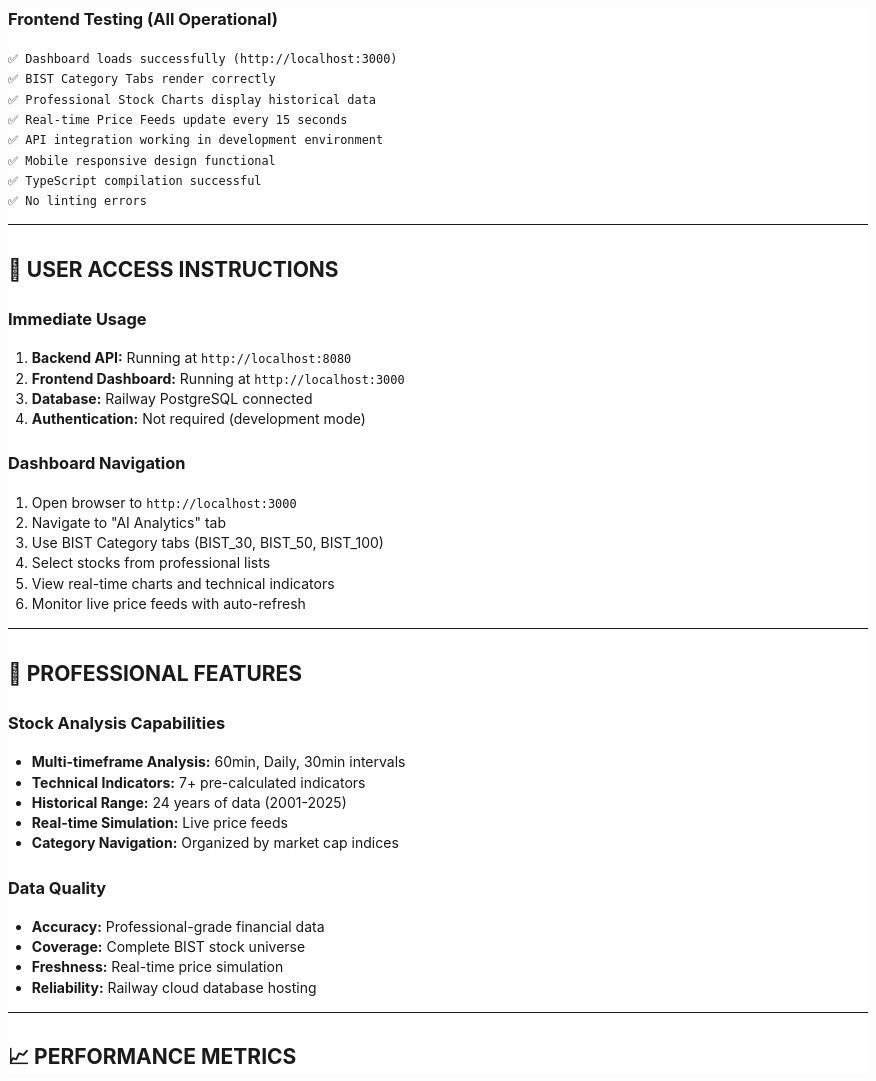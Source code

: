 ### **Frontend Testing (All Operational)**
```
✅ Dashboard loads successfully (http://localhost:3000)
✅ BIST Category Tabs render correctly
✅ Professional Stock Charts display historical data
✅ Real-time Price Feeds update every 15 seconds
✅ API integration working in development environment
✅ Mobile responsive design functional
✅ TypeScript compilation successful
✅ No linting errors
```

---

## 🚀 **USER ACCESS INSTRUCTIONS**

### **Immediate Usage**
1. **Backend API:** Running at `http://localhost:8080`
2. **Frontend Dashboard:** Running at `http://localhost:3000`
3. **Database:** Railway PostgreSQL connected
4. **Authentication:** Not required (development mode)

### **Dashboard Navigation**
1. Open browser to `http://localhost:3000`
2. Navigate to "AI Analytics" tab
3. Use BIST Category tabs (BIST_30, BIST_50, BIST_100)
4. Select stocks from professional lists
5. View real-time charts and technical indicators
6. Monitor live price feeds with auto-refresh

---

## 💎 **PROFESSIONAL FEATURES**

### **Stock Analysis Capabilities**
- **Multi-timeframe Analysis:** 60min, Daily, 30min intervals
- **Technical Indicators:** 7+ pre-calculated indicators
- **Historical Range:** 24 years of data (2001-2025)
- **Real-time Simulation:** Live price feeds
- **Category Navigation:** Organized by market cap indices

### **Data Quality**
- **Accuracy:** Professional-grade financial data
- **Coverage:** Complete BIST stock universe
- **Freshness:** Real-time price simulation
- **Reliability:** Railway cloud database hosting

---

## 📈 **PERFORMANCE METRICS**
==
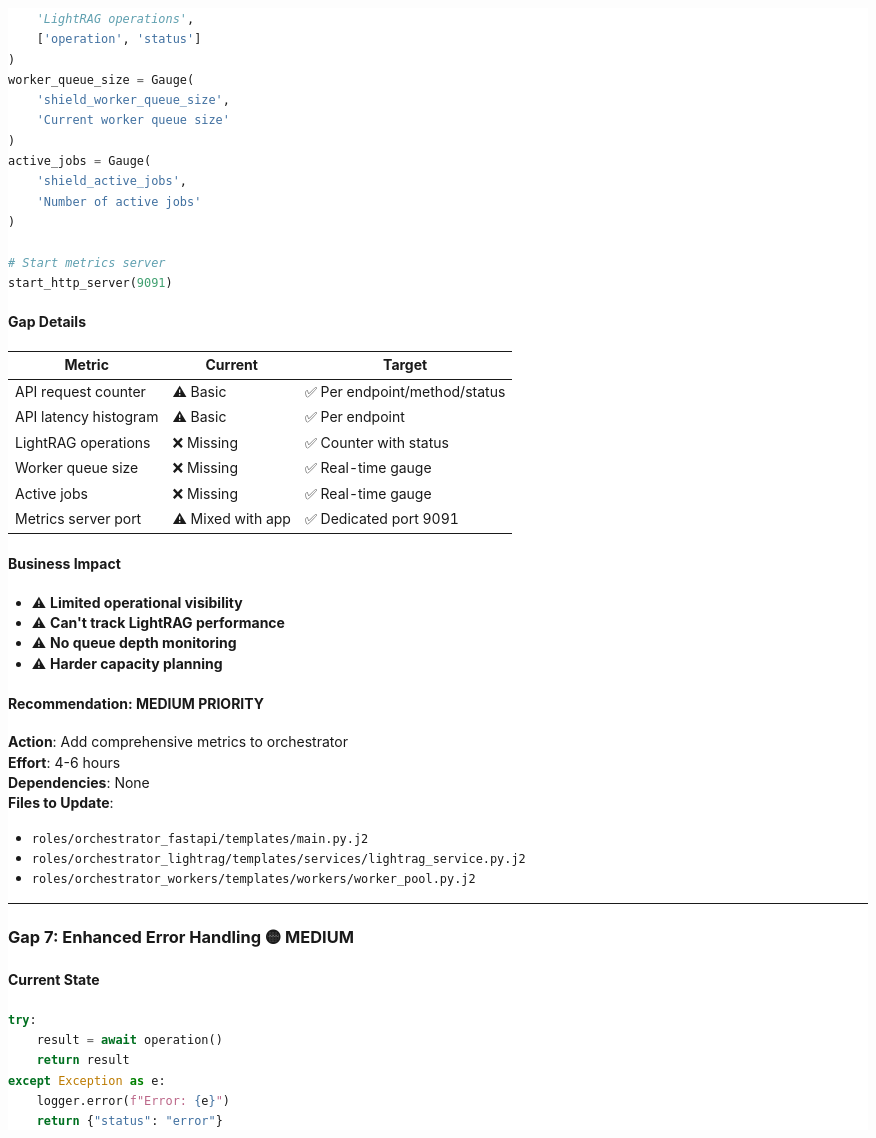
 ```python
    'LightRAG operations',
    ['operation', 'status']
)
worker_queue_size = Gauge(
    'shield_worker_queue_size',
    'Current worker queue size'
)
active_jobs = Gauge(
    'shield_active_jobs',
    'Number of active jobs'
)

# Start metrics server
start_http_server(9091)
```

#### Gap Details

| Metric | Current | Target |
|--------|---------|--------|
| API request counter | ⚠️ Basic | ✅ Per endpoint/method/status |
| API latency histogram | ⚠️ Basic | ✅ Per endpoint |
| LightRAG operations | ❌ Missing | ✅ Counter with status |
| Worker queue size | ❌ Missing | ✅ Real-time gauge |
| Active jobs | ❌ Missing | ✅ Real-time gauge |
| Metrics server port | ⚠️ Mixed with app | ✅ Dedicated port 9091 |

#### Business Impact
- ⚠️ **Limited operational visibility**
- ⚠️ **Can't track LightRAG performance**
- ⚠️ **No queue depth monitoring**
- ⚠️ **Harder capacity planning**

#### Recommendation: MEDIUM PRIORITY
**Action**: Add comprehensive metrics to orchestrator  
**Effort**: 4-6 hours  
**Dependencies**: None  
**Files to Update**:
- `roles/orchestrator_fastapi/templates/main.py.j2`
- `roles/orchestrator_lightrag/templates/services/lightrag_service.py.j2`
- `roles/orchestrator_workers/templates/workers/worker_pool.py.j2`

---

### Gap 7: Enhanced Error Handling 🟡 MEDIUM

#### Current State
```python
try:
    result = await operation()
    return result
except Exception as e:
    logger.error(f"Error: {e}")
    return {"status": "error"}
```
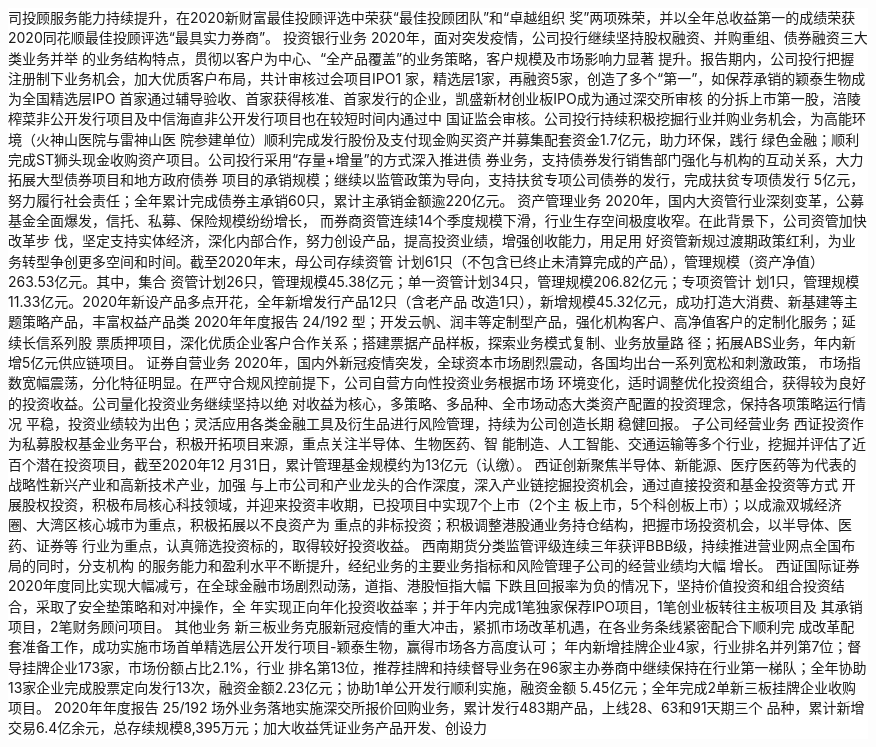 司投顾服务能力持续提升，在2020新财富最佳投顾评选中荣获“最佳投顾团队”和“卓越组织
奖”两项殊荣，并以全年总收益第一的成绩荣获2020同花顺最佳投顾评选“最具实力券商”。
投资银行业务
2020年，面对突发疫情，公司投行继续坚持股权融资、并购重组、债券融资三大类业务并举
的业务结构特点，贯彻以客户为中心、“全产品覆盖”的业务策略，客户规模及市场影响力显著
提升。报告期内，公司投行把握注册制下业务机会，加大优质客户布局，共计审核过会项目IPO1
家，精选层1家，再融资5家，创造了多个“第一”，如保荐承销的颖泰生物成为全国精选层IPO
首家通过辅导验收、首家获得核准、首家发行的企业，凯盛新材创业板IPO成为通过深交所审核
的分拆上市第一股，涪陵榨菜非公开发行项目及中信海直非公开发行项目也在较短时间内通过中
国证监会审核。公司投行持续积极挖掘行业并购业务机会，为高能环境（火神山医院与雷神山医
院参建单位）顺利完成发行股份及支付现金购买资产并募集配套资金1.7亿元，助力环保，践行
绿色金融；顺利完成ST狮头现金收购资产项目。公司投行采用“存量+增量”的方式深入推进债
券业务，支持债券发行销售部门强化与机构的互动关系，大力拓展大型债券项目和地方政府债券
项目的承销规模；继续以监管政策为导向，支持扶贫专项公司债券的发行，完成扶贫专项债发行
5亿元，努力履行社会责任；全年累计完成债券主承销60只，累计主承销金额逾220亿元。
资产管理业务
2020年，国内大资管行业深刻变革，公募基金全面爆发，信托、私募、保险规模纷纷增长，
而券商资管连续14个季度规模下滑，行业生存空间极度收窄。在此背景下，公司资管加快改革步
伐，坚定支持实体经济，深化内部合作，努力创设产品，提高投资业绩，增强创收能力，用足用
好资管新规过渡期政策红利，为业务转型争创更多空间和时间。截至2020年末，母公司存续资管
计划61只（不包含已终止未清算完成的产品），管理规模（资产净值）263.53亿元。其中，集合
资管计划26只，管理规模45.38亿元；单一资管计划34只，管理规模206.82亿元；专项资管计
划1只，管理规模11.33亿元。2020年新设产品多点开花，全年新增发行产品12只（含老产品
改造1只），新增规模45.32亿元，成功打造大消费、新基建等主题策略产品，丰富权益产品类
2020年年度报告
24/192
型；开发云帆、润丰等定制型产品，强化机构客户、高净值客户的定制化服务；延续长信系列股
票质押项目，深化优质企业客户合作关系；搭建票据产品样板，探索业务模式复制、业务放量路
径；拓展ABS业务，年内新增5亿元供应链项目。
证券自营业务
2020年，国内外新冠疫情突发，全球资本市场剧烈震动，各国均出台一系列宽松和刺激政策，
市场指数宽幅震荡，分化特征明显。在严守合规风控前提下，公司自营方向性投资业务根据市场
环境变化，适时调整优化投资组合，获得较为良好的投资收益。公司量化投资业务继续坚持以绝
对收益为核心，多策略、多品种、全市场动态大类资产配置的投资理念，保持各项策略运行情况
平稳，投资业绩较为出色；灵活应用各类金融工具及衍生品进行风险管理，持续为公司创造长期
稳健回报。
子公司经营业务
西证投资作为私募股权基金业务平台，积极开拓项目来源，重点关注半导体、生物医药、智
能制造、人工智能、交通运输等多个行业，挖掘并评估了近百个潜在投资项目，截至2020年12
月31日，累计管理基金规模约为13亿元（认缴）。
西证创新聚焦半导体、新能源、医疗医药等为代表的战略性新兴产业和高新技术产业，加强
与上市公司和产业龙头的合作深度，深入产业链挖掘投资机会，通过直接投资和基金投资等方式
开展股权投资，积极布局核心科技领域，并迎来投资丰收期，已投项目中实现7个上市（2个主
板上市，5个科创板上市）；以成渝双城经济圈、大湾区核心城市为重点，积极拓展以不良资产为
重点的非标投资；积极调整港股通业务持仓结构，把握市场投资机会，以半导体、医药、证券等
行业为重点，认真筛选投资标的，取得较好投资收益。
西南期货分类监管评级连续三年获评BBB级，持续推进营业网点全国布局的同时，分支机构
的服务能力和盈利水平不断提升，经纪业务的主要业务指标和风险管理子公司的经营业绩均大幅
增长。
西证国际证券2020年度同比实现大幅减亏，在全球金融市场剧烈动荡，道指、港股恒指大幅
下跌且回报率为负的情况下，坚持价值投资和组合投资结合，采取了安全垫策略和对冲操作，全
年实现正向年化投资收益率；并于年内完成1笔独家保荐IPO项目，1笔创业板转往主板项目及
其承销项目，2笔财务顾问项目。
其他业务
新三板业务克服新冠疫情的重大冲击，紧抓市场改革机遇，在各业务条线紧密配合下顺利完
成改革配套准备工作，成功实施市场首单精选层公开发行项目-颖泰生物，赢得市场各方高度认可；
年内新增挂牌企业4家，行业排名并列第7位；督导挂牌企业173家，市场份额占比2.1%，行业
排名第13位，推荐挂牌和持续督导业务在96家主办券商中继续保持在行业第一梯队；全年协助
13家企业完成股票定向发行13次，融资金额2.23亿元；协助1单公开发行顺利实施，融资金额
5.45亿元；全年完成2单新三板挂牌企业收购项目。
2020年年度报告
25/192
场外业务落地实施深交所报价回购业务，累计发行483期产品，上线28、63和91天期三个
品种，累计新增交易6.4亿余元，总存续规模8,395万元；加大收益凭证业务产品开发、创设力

### DIRECTIONS FOR THIS TASK
From the material above, gather all lines that include the string "Running" and copy them.

### SOLUTION
1. **Backend API:** Running at `http://localhost:8080`
2. **Frontend Dashboard:** Running at `http://localhost:3000`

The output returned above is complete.